Top of Records shown

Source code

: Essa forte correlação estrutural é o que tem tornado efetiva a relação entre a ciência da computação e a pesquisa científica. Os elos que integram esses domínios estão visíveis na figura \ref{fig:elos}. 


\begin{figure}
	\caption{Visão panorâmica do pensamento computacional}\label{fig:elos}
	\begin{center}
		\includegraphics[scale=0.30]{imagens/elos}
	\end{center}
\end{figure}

Bottom of Records shown

Only the lines from the one that contains "panorâmica do pensamento" to the end of the data should be output, exactly as they appear.

	\caption{Visão panorâmica do pensamento computacional}\label{fig:elos}
	\begin{center}
		\includegraphics[scale=0.30]{imagens/elos}
	\end{center}
\end{figure}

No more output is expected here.